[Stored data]
>>>
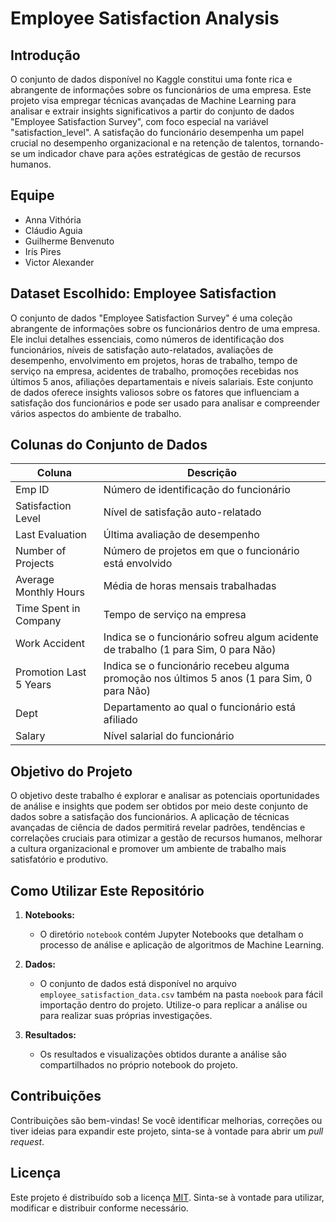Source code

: # Employee Satisfaction Analysis

## Introdução

O conjunto de dados disponível no Kaggle constitui uma fonte rica e abrangente de informações sobre os funcionários de uma empresa. Este projeto visa empregar técnicas avançadas de Machine Learning para analisar e extrair insights significativos a partir do conjunto de dados "Employee Satisfaction Survey", com foco especial na variável "satisfaction_level". A satisfação do funcionário desempenha um papel crucial no desempenho organizacional e na retenção de talentos, tornando-se um indicador chave para ações estratégicas de gestão de recursos humanos.

## Equipe

- Anna Vithória
- Cláudio Aguia
- Guilherme Benvenuto
- Irís Pires
- Victor Alexander

## Dataset Escolhido: Employee Satisfaction

O conjunto de dados "Employee Satisfaction Survey" é uma coleção abrangente de informações sobre os funcionários dentro de uma empresa. Ele inclui detalhes essenciais, como números de identificação dos funcionários, níveis de satisfação auto-relatados, avaliações de desempenho, envolvimento em projetos, horas de trabalho, tempo de serviço na empresa, acidentes de trabalho, promoções recebidas nos últimos 5 anos, afiliações departamentais e níveis salariais. Este conjunto de dados oferece insights valiosos sobre os fatores que influenciam a satisfação dos funcionários e pode ser usado para analisar e compreender vários aspectos do ambiente de trabalho.

## Colunas do Conjunto de Dados

| Coluna                  | Descrição                                                                       |
|-------------------------|---------------------------------------------------------------------------------|
| Emp ID                  | Número de identificação do funcionário                                         |
| Satisfaction Level      | Nível de satisfação auto-relatado                                              |
| Last Evaluation         | Última avaliação de desempenho                                                 |
| Number of Projects      | Número de projetos em que o funcionário está envolvido                          |
| Average Monthly Hours   | Média de horas mensais trabalhadas                                              |
| Time Spent in Company   | Tempo de serviço na empresa                                                     |
| Work Accident           | Indica se o funcionário sofreu algum acidente de trabalho (1 para Sim, 0 para Não)|
| Promotion Last 5 Years  | Indica se o funcionário recebeu alguma promoção nos últimos 5 anos (1 para Sim, 0 para Não)|
| Dept                    | Departamento ao qual o funcionário está afiliado                               |
| Salary                  | Nível salarial do funcionário                                                  |

## Objetivo do Projeto

O objetivo deste trabalho é explorar e analisar as potenciais oportunidades de análise e insights que podem ser obtidos por meio deste conjunto de dados sobre a satisfação dos funcionários. A aplicação de técnicas avançadas de ciência de dados permitirá revelar padrões, tendências e correlações cruciais para otimizar a gestão de recursos humanos, melhorar a cultura organizacional e promover um ambiente de trabalho mais satisfatório e produtivo.

## Como Utilizar Este Repositório

1. **Notebooks:**
   - O diretório `notebook` contém Jupyter Notebooks que detalham o processo de análise e aplicação de algoritmos de Machine Learning.

2. **Dados:**
   - O conjunto de dados está disponível no arquivo `employee_satisfaction_data.csv` também na pasta `noebook` para fácil importação dentro do projeto. Utilize-o para replicar a análise ou para realizar suas próprias investigações.

3. **Resultados:**
   - Os resultados e visualizações obtidos durante a análise são compartilhados no próprio notebook do projeto.

## Contribuições

Contribuições são bem-vindas! Se você identificar melhorias, correções ou tiver ideias para expandir este projeto, sinta-se à vontade para abrir um *pull request*.

## Licença

Este projeto é distribuído sob a licença [MIT](LICENSE). Sinta-se à vontade para utilizar, modificar e distribuir conforme necessário.
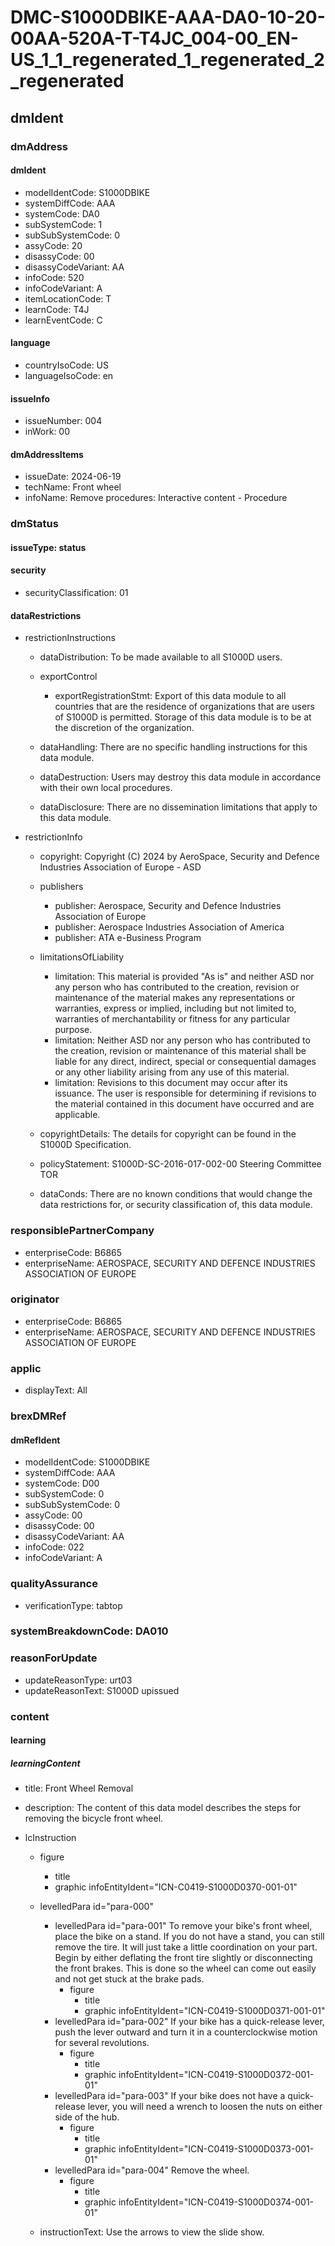 # DMC-S1000DBIKE-AAA-DA0-10-20-00AA-520A-T-T4JC_004-00_EN-US_1_1_regenerated_1_regenerated_2_regenerated

## dmIdent

### dmAddress

#### dmIdent

*   modelIdentCode: S1000DBIKE
*   systemDiffCode: AAA
*   systemCode: DA0
*   subSystemCode: 1
*   subSubSystemCode: 0
*   assyCode: 20
*   disassyCode: 00
*   disassyCodeVariant: AA
*   infoCode: 520
*   infoCodeVariant: A
*   itemLocationCode: T
*   learnCode: T4J
*   learnEventCode: C

#### language

*   countryIsoCode: US
*   languageIsoCode: en

#### issueInfo

*   issueNumber: 004
*   inWork: 00

#### dmAddressItems

*   issueDate: 2024-06-19
*   techName: Front wheel
*   infoName: Remove procedures: Interactive content - Procedure

### dmStatus

#### issueType: status

#### security

*   securityClassification: 01

#### dataRestrictions

*   restrictionInstructions

    *   dataDistribution: To be made available to all S1000D users.
    *   exportControl

        *   exportRegistrationStmt: Export of this data module to all countries that are the residence of organizations that are users of S1000D is permitted. Storage of this data module is to be at the discretion of the organization.
    *   dataHandling: There are no specific handling instructions for this data module.
    *   dataDestruction: Users may destroy this data module in accordance with their own local procedures.
    *   dataDisclosure: There are no dissemination limitations that apply to this data module.
*   restrictionInfo

    *   copyright: Copyright (C) 2024 by AeroSpace, Security and Defence Industries Association of Europe - ASD
    *   publishers

        *   publisher: Aerospace, Security and Defence Industries Association of Europe
        *   publisher: Aerospace Industries Association of America
        *   publisher: ATA e-Business Program
    *   limitationsOfLiability

        *   limitation: This material is provided "As is" and neither ASD nor any person who has contributed to the creation, revision or maintenance of the material makes any representations or warranties, express or implied, including but not limited to, warranties of merchantability or fitness for any particular purpose.
        *   limitation: Neither ASD nor any person who has contributed to the creation, revision or maintenance of this material shall be liable for any direct, indirect, special or consequential damages or any other liability arising from any use of this material.
        *   limitation: Revisions to this document may occur after its issuance. The user is responsible for determining if revisions to the material contained in this document have occurred and are applicable.
    *   copyrightDetails: The details for copyright can be found in the S1000D Specification.
    *   policyStatement: S1000D-SC-2016-017-002-00 Steering Committee TOR
    *   dataConds: There are no known conditions that would change the data restrictions for, or security classification of, this data module.

### responsiblePartnerCompany

*   enterpriseCode: B6865
*   enterpriseName: AEROSPACE, SECURITY AND DEFENCE INDUSTRIES ASSOCIATION OF EUROPE

### originator

*   enterpriseCode: B6865
*   enterpriseName: AEROSPACE, SECURITY AND DEFENCE INDUSTRIES ASSOCIATION OF EUROPE

### applic

*   displayText: All

### brexDMRef

#### dmRefIdent

*   modelIdentCode: S1000DBIKE
*   systemDiffCode: AAA
*   systemCode: D00
*   subSystemCode: 0
*   subSubSystemCode: 0
*   assyCode: 00
*   disassyCode: 00
*   disassyCodeVariant: AA
*   infoCode: 022
*   infoCodeVariant: A

### qualityAssurance

*   verificationType: tabtop

### systemBreakdownCode: DA010

### reasonForUpdate

*   updateReasonType: urt03
*   updateReasonText: S1000D upissued

### content

#### learning

##### learningContent

*   title: Front Wheel Removal
*   description: The content of this data model describes the steps for removing the bicycle front wheel.

*   lcInstruction

    *   figure

        *   title
        *   graphic infoEntityIdent="ICN-C0419-S1000D0370-001-01"
    *   levelledPara id="para-000"
        *   levelledPara id="para-001"
            To remove your bike's front wheel, place the bike on a stand. If you do not have a stand, you can still remove the tire. It will just take a little coordination on your part.
            Begin by either deflating the front tire slightly or disconnecting the front brakes. This is done so the wheel can come out easily and not get stuck at the brake pads.
            *   figure
                *   title
                *   graphic infoEntityIdent="ICN-C0419-S1000D0371-001-01"
        *   levelledPara id="para-002"
            If your bike has a quick-release lever, push the lever outward and turn it in a counterclockwise motion for several revolutions.
            *   figure
                *   title
                *   graphic infoEntityIdent="ICN-C0419-S1000D0372-001-01"
        *   levelledPara id="para-003"
            If your bike does not have a quick-release lever, you will need a wrench to loosen the nuts on either side of the hub.
            *   figure
                *   title
                *   graphic infoEntityIdent="ICN-C0419-S1000D0373-001-01"
        *   levelledPara id="para-004"
            Remove the wheel.
            *   figure
                *   title
                *   graphic infoEntityIdent="ICN-C0419-S1000D0374-001-01"
    *   instructionText: Use the arrows to view the slide show.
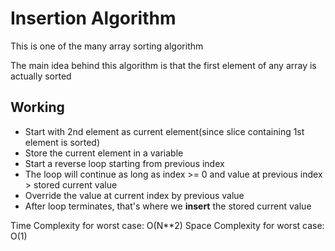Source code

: # Insertion Algorithm

This is one of the many array sorting algorithm

The main idea behind this algorithm is that the first element of any array is actually sorted

## Working

- Start with 2nd element as current element(since slice containing 1st element is sorted)
- Store the current element in a variable
- Start a reverse loop starting from previous index
- The loop will continue as long as index >= 0 and value at previous index > stored current value
- Override the value at current index by previous value
- After loop terminates, that's where we **insert** the stored current value

Time Complexity for worst case: O(N\*\*2)
Space Complexity for worst case: O(1)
<<<
- _WHAT THIS TASK INVOLVES_
Return each line above where the word "contributed" shows up.

- _RESULT FOR THIS EXERCISE_
        *   limitation: This material is provided "As is" and neither ASD nor any person who has contributed to the creation, revision or maintenance of the material makes any representations or warranties, express or implied, including but not limited to, warranties of merchantability or fitness for any particular purpose.
        *   limitation: Neither ASD nor any person who has contributed to the creation, revision or maintenance of this material shall be liable for any direct, indirect, special or consequential damages or any other liability arising from any use of this material.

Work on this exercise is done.